I have always tried to be an advocate for victims of domestic violence since law school, and I continue to work with Sanctuary and other service providers to help victims of domestic violence escape their abusers.  I have worked on almost 500 divorces, mostly for victims of domestic violence.  I also believe that in order for women to fulfill their potential, they need to control their bodies, not only by being free of physical abuse or exploitation, but also by choosing when or if to have children.  In addition to the friend of the court brief in Whole Women’s Health, which was signed by me and over 100 female attorneys who had exercised their constitutional right to have an abortion, I have also acted as counsel to other organizations that have submitted friend of the court briefs to the United States Supreme Court and other courts in support of protecting abortion rights, including the National Abortion Federation, the American College of Obstetricians and Gynecologists, and other medical professionals who support women’s access to safe, legal abortion.

The issue of a woman’s right to have an abortion is not an abstract one; it is a very real issue for women from all walks of life. The women lawyer’s brief got a lot of press, and I realized I had to keep speaking out on the issue, which then led to the Washington Post article, the CNN article, and a number of public speaking engagements discussing how critical it is to talk about abortion.  The importance of access to reproductive rights is vital to a woman’s ability to control her destiny. Much of my work and the work done at organizations like Sanctuary is all about empowering women to be free of the patriarchal systems that currently dominate our political and social landscapes.

 

Pro-choice activists hold signs as marchers of the annual March for Life arrive in front of the U.S. Supreme Court January 22, 2014 on Capitol Hill in Washington, D.C. (Alex Wong/Getty Images)

The theme for this year’s Zero Tolerance benefit is “Breaking the Silence.” What made you want to break the silence around what has for so long been deemed the “taboo” topic of abortion?

When the president of the Center for Reproductive Rights contacted me about being the lead signer on the Whole Women’s Health brief, I was very nervous about public reaction, but I knew I was going to do it anyway.
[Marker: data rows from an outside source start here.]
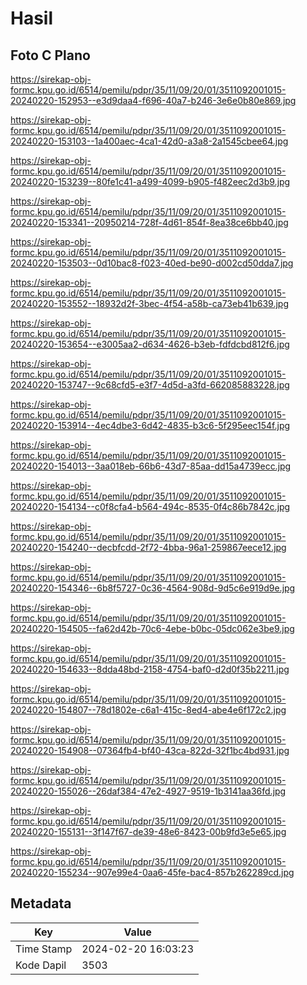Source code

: # Hasil

## Foto C Plano

https://sirekap-obj-formc.kpu.go.id/6514/pemilu/pdpr/35/11/09/20/01/3511092001015-20240220-152953--e3d9daa4-f696-40a7-b246-3e6e0b80e869.jpg

https://sirekap-obj-formc.kpu.go.id/6514/pemilu/pdpr/35/11/09/20/01/3511092001015-20240220-153103--1a400aec-4ca1-42d0-a3a8-2a1545cbee64.jpg

https://sirekap-obj-formc.kpu.go.id/6514/pemilu/pdpr/35/11/09/20/01/3511092001015-20240220-153239--80fe1c41-a499-4099-b905-f482eec2d3b9.jpg

https://sirekap-obj-formc.kpu.go.id/6514/pemilu/pdpr/35/11/09/20/01/3511092001015-20240220-153341--20950214-728f-4d61-854f-8ea38ce6bb40.jpg

https://sirekap-obj-formc.kpu.go.id/6514/pemilu/pdpr/35/11/09/20/01/3511092001015-20240220-153503--0d10bac8-f023-40ed-be90-d002cd50dda7.jpg

https://sirekap-obj-formc.kpu.go.id/6514/pemilu/pdpr/35/11/09/20/01/3511092001015-20240220-153552--18932d2f-3bec-4f54-a58b-ca73eb41b639.jpg

https://sirekap-obj-formc.kpu.go.id/6514/pemilu/pdpr/35/11/09/20/01/3511092001015-20240220-153654--e3005aa2-d634-4626-b3eb-fdfdcbd812f6.jpg

https://sirekap-obj-formc.kpu.go.id/6514/pemilu/pdpr/35/11/09/20/01/3511092001015-20240220-153747--9c68cfd5-e3f7-4d5d-a3fd-662085883228.jpg

https://sirekap-obj-formc.kpu.go.id/6514/pemilu/pdpr/35/11/09/20/01/3511092001015-20240220-153914--4ec4dbe3-6d42-4835-b3c6-5f295eec154f.jpg

https://sirekap-obj-formc.kpu.go.id/6514/pemilu/pdpr/35/11/09/20/01/3511092001015-20240220-154013--3aa018eb-66b6-43d7-85aa-dd15a4739ecc.jpg

https://sirekap-obj-formc.kpu.go.id/6514/pemilu/pdpr/35/11/09/20/01/3511092001015-20240220-154134--c0f8cfa4-b564-494c-8535-0f4c86b7842c.jpg

https://sirekap-obj-formc.kpu.go.id/6514/pemilu/pdpr/35/11/09/20/01/3511092001015-20240220-154240--decbfcdd-2f72-4bba-96a1-259867eece12.jpg

https://sirekap-obj-formc.kpu.go.id/6514/pemilu/pdpr/35/11/09/20/01/3511092001015-20240220-154346--6b8f5727-0c36-4564-908d-9d5c6e919d9e.jpg

https://sirekap-obj-formc.kpu.go.id/6514/pemilu/pdpr/35/11/09/20/01/3511092001015-20240220-154505--fa62d42b-70c6-4ebe-b0bc-05dc062e3be9.jpg

https://sirekap-obj-formc.kpu.go.id/6514/pemilu/pdpr/35/11/09/20/01/3511092001015-20240220-154633--8dda48bd-2158-4754-baf0-d2d0f35b2211.jpg

https://sirekap-obj-formc.kpu.go.id/6514/pemilu/pdpr/35/11/09/20/01/3511092001015-20240220-154807--78d1802e-c6a1-415c-8ed4-abe4e6f172c2.jpg

https://sirekap-obj-formc.kpu.go.id/6514/pemilu/pdpr/35/11/09/20/01/3511092001015-20240220-154908--07364fb4-bf40-43ca-822d-32f1bc4bd931.jpg

https://sirekap-obj-formc.kpu.go.id/6514/pemilu/pdpr/35/11/09/20/01/3511092001015-20240220-155026--26daf384-47e2-4927-9519-1b3141aa36fd.jpg

https://sirekap-obj-formc.kpu.go.id/6514/pemilu/pdpr/35/11/09/20/01/3511092001015-20240220-155131--3f147f67-de39-48e6-8423-00b9fd3e5e65.jpg

https://sirekap-obj-formc.kpu.go.id/6514/pemilu/pdpr/35/11/09/20/01/3511092001015-20240220-155234--907e99e4-0aa6-45fe-bac4-857b262289cd.jpg


## Metadata

| Key        | Value               |
| ---------- | ------------------- |
| Time Stamp | 2024-02-20 16:03:23 |
| Kode Dapil | 3503                |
I decided I wanted to talk to my family before agreeing to do it.

We all sat around the dinner table – me, my husband, my daughter, who was 16 at the time, and my son, who was 13. I sat them down and told them: “This is a big deal. My name is going to be out there, so it could affect you too.” My husband responded by saying that it was my decision and he supported whatever I wanted to do, and my daughter said that she would be disappointed in me if I didn’t do it. Everyone was incredibly supportive of my decision to speak out about my abortion. I even spoke with my mother, who absolutely supported my wish to speak out. “I wish I had the choices that you had,” she told me.

The firm’s support was also a big help. After the brief and before the decision, so many at Fried Frank were supportive in not only publicizing the firm’s role in the Supreme Court brief, but also furthering our efforts within the context of gender rights.

What do you hope other women can gain from your story, and those of other women who have broken the silence surrounding abortion rights?

We need to stop being ashamed. No matter what the issue is. Sanctuary has played an important role in breaking the silence on domestic violence and sex trafficking, and I hope to continue breaking the silence on abortion.  Women shouldn’t be made to feel ashamed because they chose to have an abortion, just like they should not be shamed if they decided to have a child. This issue needs to be talked about. We have to take the shame away, and breaking the silence is a primary way to do that.